Nil tibi de religione religiosissimo dicam: de philosophia tamen pauca. Optime quidem asperulis hisce disciplinis animum quum appelleres, litterarum eas humanitate et lepore hilaritatas esse voluisti. Inamabilis enim, atque ideo ad hominum coetus, quibus philosophia potissimum inservire debet, inutilis, ne dicam etiam (rerum non recte intellectarum abusione) perniciosa scientia est, nisi humaniorum litterarum spiritu animetur, ornamentis comatur, mollitudine juvenescat». E finiva; e, grazie a Dio, s’è avverato anche questo . . . «Meque non animi dolore, non fortunae casibus, non locorum longinquitate a tui amore divulsum iri arbitrere».
Nè ci ha divisi la morte: io l’ho più prossimo, più assiduo, più intimo a me; che mi dice parole di dolcezza inesauribile e di severità più attraente d’ogni umana lusinga. Dopo il 1827 per meno di un’ora lo vidi nel 1831 a Firenze; poco più d’un’ora a Stresa nel marzo, nel giugno minuti.

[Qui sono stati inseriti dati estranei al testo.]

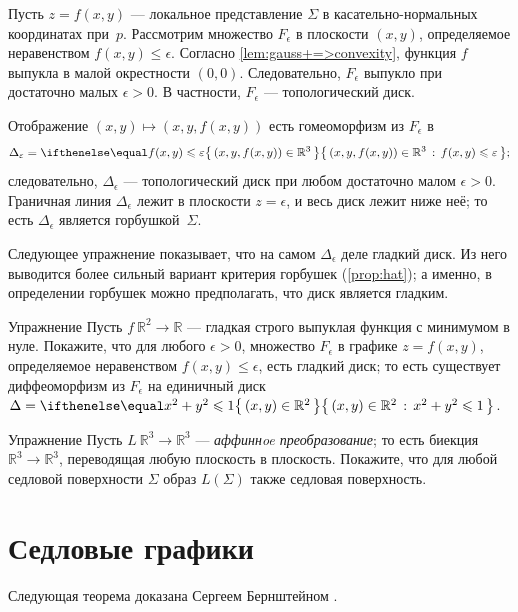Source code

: Пусть $z=f(x,y)$ --- локальное представление $\Sigma$ в касательно-нормальных координатах при~$p$.
Рассмотрим множество $F_\epsilon$ в плоскости $(x,y)$, определяемое неравенством $f(x,y)\le \epsilon$.
Согласно \ref{lem:gauss+=>convexity}, функция $f$ выпукла в малой окрестности $(0,0)$.
Следовательно, $F_\epsilon$ выпукло при достаточно малых $\epsilon>0$.
В частности, $F_\epsilon$ --- топологический диск.

Отображение $(x,y)\mapsto (x,y,f(x,y))$ есть гомеоморфизм из $F_\epsilon$
в
\[\Delta_\epsilon=\set{(x,y,f(x,y))\in \mathbb{R}^3}{f(x,y)\le \epsilon};\]
следовательно,
$\Delta_\epsilon$ --- топологический диск при любом достаточно малом $\epsilon>0$.
Граничная линия $\Delta_\epsilon$ лежит в плоскости $z=\epsilon$, и весь диск лежит ниже неё;
то есть $\Delta_\epsilon$ является горбушкой~$\Sigma$.
\qeds

Следующее упражнение показывает, что на самом $\Delta_\epsilon$ деле гладкий диск.
Из него выводится более сильный вариант критерия горбушек (\ref{prop:hat});
а именно, в определении горбушек можно предполагать, что диск является гладким.

\begin{thm}{Упражнение}\label{ex:disc-hat}
Пусть $f\:\mathbb{R}^2\to\mathbb{R}$ --- гладкая строго выпуклая функция с минимумом в нуле.
Покажите, что для любого $\epsilon>0$, множество $F_\epsilon$ в графике $z=f(x,y)$, определяемое неравенством $f(x,y)\le \epsilon$, есть гладкий диск;
то есть существует диффеоморфизм из
$F_\epsilon$ на единичный диск $\Delta\z=\set{(x,y)\in\mathbb{R}^2}{x^2+y^2\le 1}$.
\end{thm}

\begin{thm}{Упражнение}\label{ex:saddle-linear}
Пусть $L\:\mathbb{R}^3\to\mathbb{R}^3$ --- \emph{аффиннoe преобразование}; то есть биекция $\mathbb{R}^3\to\mathbb{R}^3$, переводящая любую плоскость в плоскость. 
Покажите, что для любой седловой поверхности $\Sigma$ образ $L(\Sigma)$ также седловая поверхность.
\end{thm}




\section{Седловые графики}

Следующая теорема доказана Сергеем Бернштейном \cite{bernstein}.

Che se la memoria, trasvolando tanti anni, me ne riporta quasi rami fiorenti di regione lontana, tanti ricordi che il tempo ravviva e ingemma di lagrime; come posso io non desiderare che i suoi colloquii mi fossero conceduti quando sarei stato un po’ più in grado di riceverne profitto e più attento a farne tesoro per averne finem animo (lo dirò col potente verso di Persio, di quei versi che sono una diretta ispirazione di Dio, e che, illustrati dall’esperienza, non si ripensano senza uno strazio confortatore):
Finem animo miserisque viatica canis.
XLVI.
Mi volgo da ultimo ai giovani, e dico: vedete in questo granello d’arena ch’è il nostro pianeta, quanto di regioni e di secoli ingombro di selvatichezza o di barbarie, o di civiltà schiava e tiranna: vedete ne’ pochi luoghi e ne’ tempi meglio civili, che pruni d’gnoranza, che frane d’errore, che ruine di ruine; quante miserie colpevoli, quante meschinità atroci, quanti odii senza provocazione, quante stragi senz’odio, quanti misfatti senza pretesto, quante ruberie senza lucro.